> **Instructions to follow**
A line belongs in the answer if it contains "that"; copy every such line from the entries below.

> **Provided information**

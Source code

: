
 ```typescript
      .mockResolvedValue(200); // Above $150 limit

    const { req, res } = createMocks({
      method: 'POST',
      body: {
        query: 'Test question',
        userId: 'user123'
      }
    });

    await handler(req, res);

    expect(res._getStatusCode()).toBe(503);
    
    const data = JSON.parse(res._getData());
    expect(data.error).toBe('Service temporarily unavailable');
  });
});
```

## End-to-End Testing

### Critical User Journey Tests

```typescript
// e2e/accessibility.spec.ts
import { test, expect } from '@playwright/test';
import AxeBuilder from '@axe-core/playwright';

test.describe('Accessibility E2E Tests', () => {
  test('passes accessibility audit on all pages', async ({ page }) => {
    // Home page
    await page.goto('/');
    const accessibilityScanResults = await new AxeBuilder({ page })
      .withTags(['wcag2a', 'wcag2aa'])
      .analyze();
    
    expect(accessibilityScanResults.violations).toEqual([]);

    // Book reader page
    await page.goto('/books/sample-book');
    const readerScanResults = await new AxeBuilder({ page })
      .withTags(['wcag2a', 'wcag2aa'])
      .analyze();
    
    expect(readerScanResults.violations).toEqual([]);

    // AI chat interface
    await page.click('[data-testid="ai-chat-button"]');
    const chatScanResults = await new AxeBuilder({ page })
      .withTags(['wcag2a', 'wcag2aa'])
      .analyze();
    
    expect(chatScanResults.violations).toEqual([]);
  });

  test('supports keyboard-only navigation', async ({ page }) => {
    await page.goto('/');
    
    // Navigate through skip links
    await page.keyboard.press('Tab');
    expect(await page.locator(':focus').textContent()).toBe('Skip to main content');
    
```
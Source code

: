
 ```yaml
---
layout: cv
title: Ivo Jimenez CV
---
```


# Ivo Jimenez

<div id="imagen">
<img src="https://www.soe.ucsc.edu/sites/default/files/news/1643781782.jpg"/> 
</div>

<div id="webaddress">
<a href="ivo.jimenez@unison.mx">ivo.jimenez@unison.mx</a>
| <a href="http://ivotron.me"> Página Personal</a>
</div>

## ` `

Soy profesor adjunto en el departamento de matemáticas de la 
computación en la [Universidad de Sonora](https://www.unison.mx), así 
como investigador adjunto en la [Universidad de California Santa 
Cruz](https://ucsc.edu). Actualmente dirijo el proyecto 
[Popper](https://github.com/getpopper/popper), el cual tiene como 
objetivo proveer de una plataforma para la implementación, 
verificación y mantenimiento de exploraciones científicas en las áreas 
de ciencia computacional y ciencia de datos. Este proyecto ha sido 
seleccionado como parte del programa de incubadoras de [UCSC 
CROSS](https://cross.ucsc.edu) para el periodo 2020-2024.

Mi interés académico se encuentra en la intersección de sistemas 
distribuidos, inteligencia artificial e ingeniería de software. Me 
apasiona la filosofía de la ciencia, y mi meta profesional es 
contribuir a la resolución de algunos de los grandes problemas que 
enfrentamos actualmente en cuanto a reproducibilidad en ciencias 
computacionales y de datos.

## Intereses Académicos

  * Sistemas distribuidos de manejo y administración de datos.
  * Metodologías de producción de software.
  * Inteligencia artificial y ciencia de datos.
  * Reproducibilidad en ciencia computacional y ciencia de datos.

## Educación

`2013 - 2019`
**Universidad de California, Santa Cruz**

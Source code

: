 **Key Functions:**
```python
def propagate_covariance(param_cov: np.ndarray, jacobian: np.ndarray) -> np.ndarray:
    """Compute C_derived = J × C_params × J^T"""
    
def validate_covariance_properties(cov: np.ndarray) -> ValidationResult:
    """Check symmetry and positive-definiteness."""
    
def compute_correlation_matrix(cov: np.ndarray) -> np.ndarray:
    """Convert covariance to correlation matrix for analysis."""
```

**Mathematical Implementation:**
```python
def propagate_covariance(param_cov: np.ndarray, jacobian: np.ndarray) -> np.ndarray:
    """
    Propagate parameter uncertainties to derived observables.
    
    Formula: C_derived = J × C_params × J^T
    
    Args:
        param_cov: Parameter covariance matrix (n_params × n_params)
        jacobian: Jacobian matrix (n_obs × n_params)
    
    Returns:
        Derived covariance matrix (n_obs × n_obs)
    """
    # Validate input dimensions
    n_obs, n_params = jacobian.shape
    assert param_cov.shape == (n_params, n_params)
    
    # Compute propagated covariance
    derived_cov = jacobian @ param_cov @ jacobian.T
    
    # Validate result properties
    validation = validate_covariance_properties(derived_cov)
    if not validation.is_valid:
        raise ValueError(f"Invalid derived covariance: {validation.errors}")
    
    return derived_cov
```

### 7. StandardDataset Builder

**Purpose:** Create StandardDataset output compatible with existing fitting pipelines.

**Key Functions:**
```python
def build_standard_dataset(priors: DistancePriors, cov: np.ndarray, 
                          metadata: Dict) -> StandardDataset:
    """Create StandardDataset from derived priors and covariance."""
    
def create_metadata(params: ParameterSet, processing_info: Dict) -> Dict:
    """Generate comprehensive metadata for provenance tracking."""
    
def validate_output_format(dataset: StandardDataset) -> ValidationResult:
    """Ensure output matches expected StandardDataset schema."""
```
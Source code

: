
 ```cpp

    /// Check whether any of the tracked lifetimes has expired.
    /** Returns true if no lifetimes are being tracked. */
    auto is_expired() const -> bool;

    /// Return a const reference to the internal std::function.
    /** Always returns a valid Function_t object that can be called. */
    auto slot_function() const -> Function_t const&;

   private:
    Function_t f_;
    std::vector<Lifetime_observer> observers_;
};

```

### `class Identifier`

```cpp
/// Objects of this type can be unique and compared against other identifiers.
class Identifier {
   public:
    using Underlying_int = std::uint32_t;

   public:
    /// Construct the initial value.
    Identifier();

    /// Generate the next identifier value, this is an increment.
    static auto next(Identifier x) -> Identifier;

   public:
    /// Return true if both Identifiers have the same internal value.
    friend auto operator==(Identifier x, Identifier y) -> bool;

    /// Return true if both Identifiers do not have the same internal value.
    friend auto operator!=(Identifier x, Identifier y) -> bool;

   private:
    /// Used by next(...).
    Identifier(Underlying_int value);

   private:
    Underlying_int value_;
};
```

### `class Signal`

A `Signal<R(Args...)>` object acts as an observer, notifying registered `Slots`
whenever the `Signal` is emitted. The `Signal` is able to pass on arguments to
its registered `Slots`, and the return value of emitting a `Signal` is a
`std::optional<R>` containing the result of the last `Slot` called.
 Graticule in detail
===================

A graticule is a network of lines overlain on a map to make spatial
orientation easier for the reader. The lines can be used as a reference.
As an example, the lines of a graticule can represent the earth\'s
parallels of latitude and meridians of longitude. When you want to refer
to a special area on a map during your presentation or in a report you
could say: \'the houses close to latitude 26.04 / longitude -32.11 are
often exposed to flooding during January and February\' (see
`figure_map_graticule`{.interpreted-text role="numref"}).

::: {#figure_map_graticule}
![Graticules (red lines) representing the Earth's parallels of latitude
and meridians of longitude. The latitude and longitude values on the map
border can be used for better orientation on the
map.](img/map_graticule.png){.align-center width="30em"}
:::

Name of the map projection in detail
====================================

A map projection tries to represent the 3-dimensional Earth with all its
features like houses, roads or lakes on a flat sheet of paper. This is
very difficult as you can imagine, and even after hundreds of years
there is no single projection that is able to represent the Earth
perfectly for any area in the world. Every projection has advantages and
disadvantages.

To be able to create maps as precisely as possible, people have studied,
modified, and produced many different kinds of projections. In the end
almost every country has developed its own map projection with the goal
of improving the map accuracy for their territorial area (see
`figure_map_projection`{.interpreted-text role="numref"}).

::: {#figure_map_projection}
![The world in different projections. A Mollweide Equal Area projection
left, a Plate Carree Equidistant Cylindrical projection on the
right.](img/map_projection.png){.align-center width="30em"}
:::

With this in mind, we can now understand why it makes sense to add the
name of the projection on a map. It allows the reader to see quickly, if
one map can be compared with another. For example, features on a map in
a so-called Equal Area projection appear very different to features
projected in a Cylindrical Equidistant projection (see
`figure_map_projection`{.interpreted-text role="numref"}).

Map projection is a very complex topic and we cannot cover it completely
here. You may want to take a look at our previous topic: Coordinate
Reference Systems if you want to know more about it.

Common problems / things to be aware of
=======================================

> **Task output**
    /** Always returns a valid Function_t object that can be called. */
there is no single projection that is able to represent the Earth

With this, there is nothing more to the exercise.